The DataSchema is the contract that drives presentation and validation for a tenant’s records — browse cards, search & filters, and the detail page. It validates the data on every record.

Fields

When you apply a schema, each field carries:

  • a label — what the field is called on cards and the detail page;
  • a typestring | number | boolean | date | url | image | enum | array. There is no location / geo type — geo is handled by the auto-pair on lat/lng columns. There is no multi-value-enum — compound values like "Mon, Tue" need preprocessing in the source CSV;
  • searchable — whether the field is included in the full-text index;
  • facetable — whether the field is exposed as a sidebar filter on /explore;
  • an optional premium flag — gates the field’s value behind a subscription on /explore (locked for non-subscribers, redacted server-side). See Search & Explore → Premium columns;
  • an optional role — see below;
  • an optional card-visibility hint — see below.

Roles

A field’s role tells the renderer where it belongs — you tag what a field means, and the card and detail templates place it accordingly. You don’t author layout.
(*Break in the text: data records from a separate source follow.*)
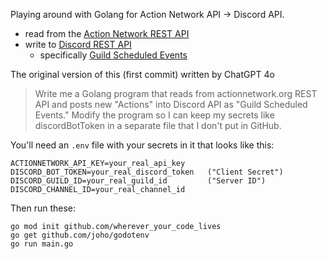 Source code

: Playing around with Golang for Action Network API -> Discord API.

* read from the [Action Network REST API](https://actionnetwork.org/docs/)
* write to [Discord REST API](https://discord.com/developers/docs/reference)
   * specifically [Guild Scheduled Events](https://discord.com/developers/docs/resources/guild-scheduled-event#guild-scheduled-event)

The original version of this (first commit) written by ChatGPT 4o

> Write me a Golang program that reads from actionnetwork.org REST API and posts new "Actions" into Discord API as "Guild Scheduled Events."
> Modify the program so I can keep my secrets like discordBotToken in a separate file that I don't put in GitHub.

You'll need an `.env` file with your secrets in it that looks like this:

```
ACTIONNETWORK_API_KEY=your_real_api_key
DISCORD_BOT_TOKEN=your_real_discord_token   ("Client Secret")
DISCORD_GUILD_ID=your_real_guild_id         ("Server ID")
DISCORD_CHANNEL_ID=your_real_channel_id
```

Then run these:

```
go mod init github.com/wherever_your_code_lives
go get github.com/joho/godotenv
go run main.go
```
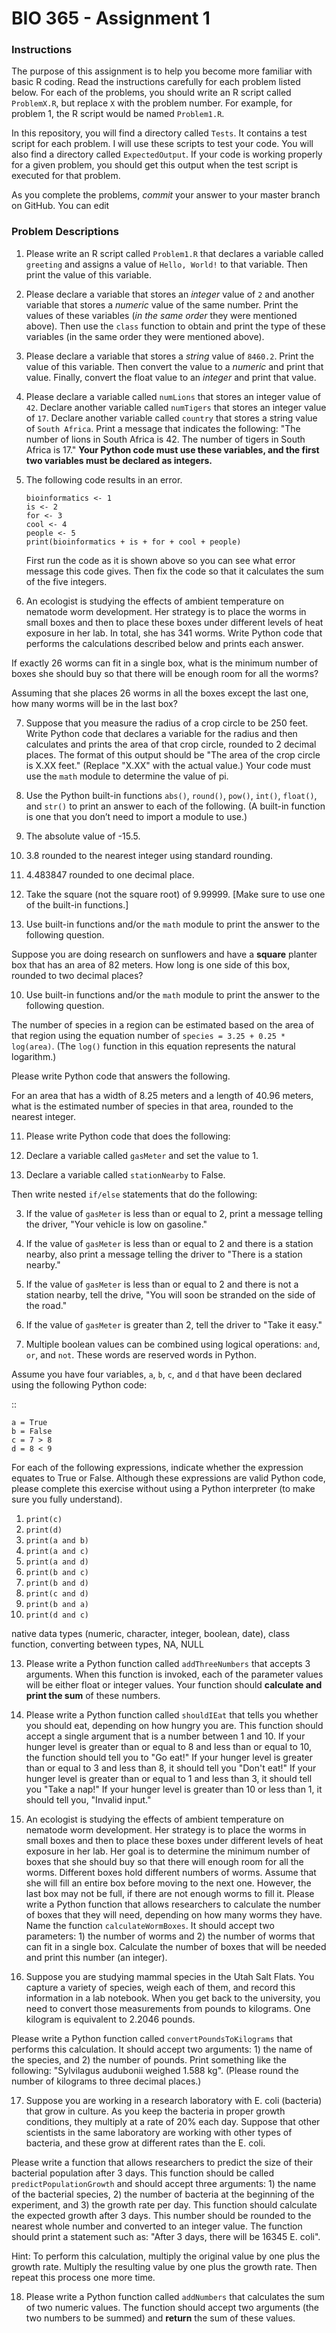 # BIO 365 - Assignment 1

### Instructions

The purpose of this assignment is to help you become more familiar with basic R coding. Read the instructions carefully for each problem listed below. For each of the problems, you should write an R script called `ProblemX.R`, but replace `X` with the problem number. For example, for problem 1, the R script would be named `Problem1.R`.

In this repository, you will find a directory called `Tests`. It contains a test script for each problem. I will use these scripts to test your code. You will also find a directory called `ExpectedOutput`. If your code is working properly for a given problem, you should get this output when the test script is executed for that problem.

As you complete the problems, *commit* your answer to your master branch on GitHub. You can edit 

### Problem Descriptions

1. Please write an R script called `Problem1.R` that declares a variable called `greeting` and assigns a value of `Hello, World!` to that variable. Then print the value of this variable.

2. Please declare a variable that stores an *integer* value of `2` and another variable that stores a *numeric* value of the same number. Print the values of these variables (*in the same order* they were mentioned above). Then use the `class` function to obtain and print the type of these variables (in the same order they were mentioned above).

3. Please declare a variable that stores a *string* value of `8460.2`. Print the value of this variable. Then convert the value to a *numeric* and print that value. Finally, convert the float value to an *integer* and print that value.

4. Please declare a variable called `numLions` that stores an integer value of `42`. Declare another variable called `numTigers` that stores an integer value of `17`. Declare another variable called `country` that stores a string value of `South Africa`. Print a message that indicates the following: "The number of lions in South Africa is 42. The number of tigers in South Africa is 17." **Your Python code must use these variables, and the first two variables must be declared as integers.**

5. The following code results in an error.

    ```
    bioinformatics <- 1
    is <- 2
    for <- 3
    cool <- 4
    people <- 5
    print(bioinformatics + is + for + cool + people)
    ```

    First run the code as it is shown above so you can see what error message this code gives. Then fix the code so that it calculates the sum of the five integers.

6. An ecologist is studying the effects of ambient temperature on nematode worm development. Her strategy is to place the worms in small boxes and then to place these boxes under different levels of heat exposure in her lab. In total, she has 341 worms. Write Python code that performs the calculations described below and prints each answer.

If exactly 26 worms can fit in a single box, what is the minimum number of boxes she should buy so that there will be enough room for all the worms?

Assuming that she places 26 worms in all the boxes except the last one, how many worms will be in the last box?

7. Suppose that you measure the radius of a crop circle to be 250 feet. Write Python code that declares a variable for the radius and then calculates and prints the area of that crop circle, rounded to 2 decimal places. The format of this output should be "The area of the crop circle is X.XX feet." (Replace "X.XX" with the actual value.) Your code must use the ``math`` module to determine the value of pi.

8. Use the Python built-in functions ``abs()``, ``round()``, ``pow()``, ``int()``, ``float()``, and ``str()`` to print an answer to each of the following. (A built-in function is one that you don’t need to import a module to use.) 

1. The absolute value of -15.5.
2. 3.8 rounded to the nearest integer using standard rounding.
3. 4.483847 rounded to one decimal place.
4. Take the square (not the square root) of 9.99999. [Make sure to use one of the built-in functions.]

9. Use built-in functions and/or the ``math`` module to print the answer to the following question.

Suppose you are doing research on sunflowers and have a **square** planter box that has an area of 82 meters. How long is one side of this box, rounded to two decimal places?

10. Use built-in functions and/or the ``math`` module to print the answer to the following question.

The number of species in a region can be estimated based on the area of that region using the equation number of ``species = 3.25 + 0.25 * log(area)``. (The ``log()`` function in this equation represents the natural logarithm.)

Please write Python code that answers the following.

For an area that has a width of 8.25 meters and a length of 40.96 meters, what is the estimated number of species in that area, rounded to the nearest integer.

11. Please write Python code that does the following:

1. Declare a variable called ``gasMeter`` and set the value to 1.
2. Declare a variable called ``stationNearby`` to False.

Then write nested ``if/else`` statements that do the following:

3. If the value of ``gasMeter`` is less than or equal to 2, print a message telling the driver, "Your vehicle is low on gasoline."
4. If the value of ``gasMeter`` is less than or equal to 2 and there is a station nearby, also print a message telling the driver to "There is a station nearby."
5. If the value of ``gasMeter`` is less than or equal to 2 and there is not a station nearby, tell the drive, "You will soon be stranded on the side of the road."
6. If the value of ``gasMeter`` is greater than 2, tell the driver to "Take it easy."

12. Multiple boolean values can be combined using logical operations: ``and``, ``or``, and ``not``. These words are reserved words in Python.

Assume you have four variables, ``a``, ``b``, ``c``, and ``d`` that have been declared using the following Python code:

::

    a = True
    b = False
    c = 7 > 8
    d = 8 < 9

For each of the following expressions, indicate whether the expression equates to True or False. Although these expressions are valid Python code, please complete this exercise without using a Python interpreter (to make sure you fully understand).

1. ``print(c)``
2. ``print(d)``
3. ``print(a and b)``
4. ``print(a and c)``
5. ``print(a and d)``
6. ``print(b and c)``
7. ``print(b and d)``
8. ``print(c and d)``
9. ``print(b and a)``
10. ``print(d and c)``

native data types (numeric, character, integer, boolean, date), class function, converting between types, NA, NULL

13. Please write a Python function called ``addThreeNumbers`` that accepts 3 arguments. When this function is invoked, each of the parameter values will be either float or integer values. Your function should **calculate and print the sum** of these numbers.

14. Please write a Python function called ``shouldIEat`` that tells you whether you should eat, depending on how hungry you are. This function should accept a single argument that is a number between 1 and 10. If your hunger level is greater than or equal to 8 and less than or equal to 10, the function should tell you to "Go eat!" If your hunger level is greater than or equal to 3 and less than 8, it should tell you "Don't eat!" If your hunger level is greater than or equal to 1 and less than 3, it should tell you "Take a nap!" If your hunger level is greater than 10 or less than 1, it should tell you, "Invalid input."

15. An ecologist is studying the effects of ambient temperature on nematode worm development. Her strategy is to place the worms in small boxes and then to place these boxes under different levels of heat exposure in her lab. Her goal is to determine the minimum number of boxes that she should buy so that there will enough room for all the worms. Different boxes hold different numbers of worms. Assume that she will fill an entire box before moving to the next one. However, the last box may not be full, if there are not enough worms to fill it. Please write a Python function that allows researchers to calculate the number of boxes that they will need, depending on how many worms they have. Name the function ``calculateWormBoxes``. It should accept two parameters: 1) the number of worms and 2) the number of worms that can fit in a single box. Calculate the number of boxes that will be needed and print this number (an integer).

16. Suppose you are studying mammal species in the Utah Salt Flats. You capture a variety of species, weigh each of them, and record this information in a lab notebook. When you get back to the university, you need to convert those measurements from pounds to kilograms. One kilogram is equivalent to 2.2046 pounds.

Please write a Python function called ``convertPoundsToKilograms`` that performs this calculation. It should accept two arguments: 1) the name of the species, and 2) the number of pounds. Print something like the following: "Sylvilagus audubonii weighed 1.588 kg". (Please round the number of kilograms to three decimal places.)

17. Suppose you are working in a research laboratory with E. coli (bacteria) that grow in culture. As you keep the bacteria in proper growth conditions, they multiply at a rate of 20% each day. Suppose that other scientists in the same laboratory are working with other types of bacteria, and these grow at different rates than the E. coli. 

Please write a function that allows researchers to predict the size of their bacterial population after 3 days. This function should be called ``predictPopulationGrowth`` and should accept three arguments: 1) the name of the bacterial species, 2) the number of bacteria at the beginning of the experiment, and 3) the growth rate per day. This function should calculate the expected growth after 3 days. This number should be rounded to the nearest whole number and converted to an integer value. The function should print a statement such as: "After 3 days, there will be 16345 E. coli".

Hint: To perform this calculation, multiply the original value by one plus the growth rate. Multiply the resulting value by one plus the growth rate. Then repeat this process one more time.

18. Please write a Python function called ``addNumbers`` that calculates the sum of two numeric values. The function should accept two arguments (the two numbers to be summed) and **return** the sum of these values.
For the full list of roles you can assign, run:

shipmore schema field set --help

cardVisibility

Solves the “we have 30 fields, what shows on the card?” problem. cardVisibility decides what surfaces on the card versus what stays on the detail page:

ValueMeaning
primaryMust show on card; ordered first
secondaryShow on card if room allows
detail-onlyOnly on detail page
nullLet the platform auto-rank (default)

Auto-inference at import

shipmore schema infer proposes a starting type, role, searchable, and facetable for each column. It’s a best-effort starting point — review the proposed fields and adjust with shipmore schema field set / schema field drop, then re-run shipmore schema apply.

Schema and data stay separate

The schema — field definitions, roles, and the searchable / facetable flags — is kept separate from the rows themselves and from how source columns map in. That separation is what lets you re-run an import after renaming a source column without rebuilding the schema, and update the schema without re-importing your data.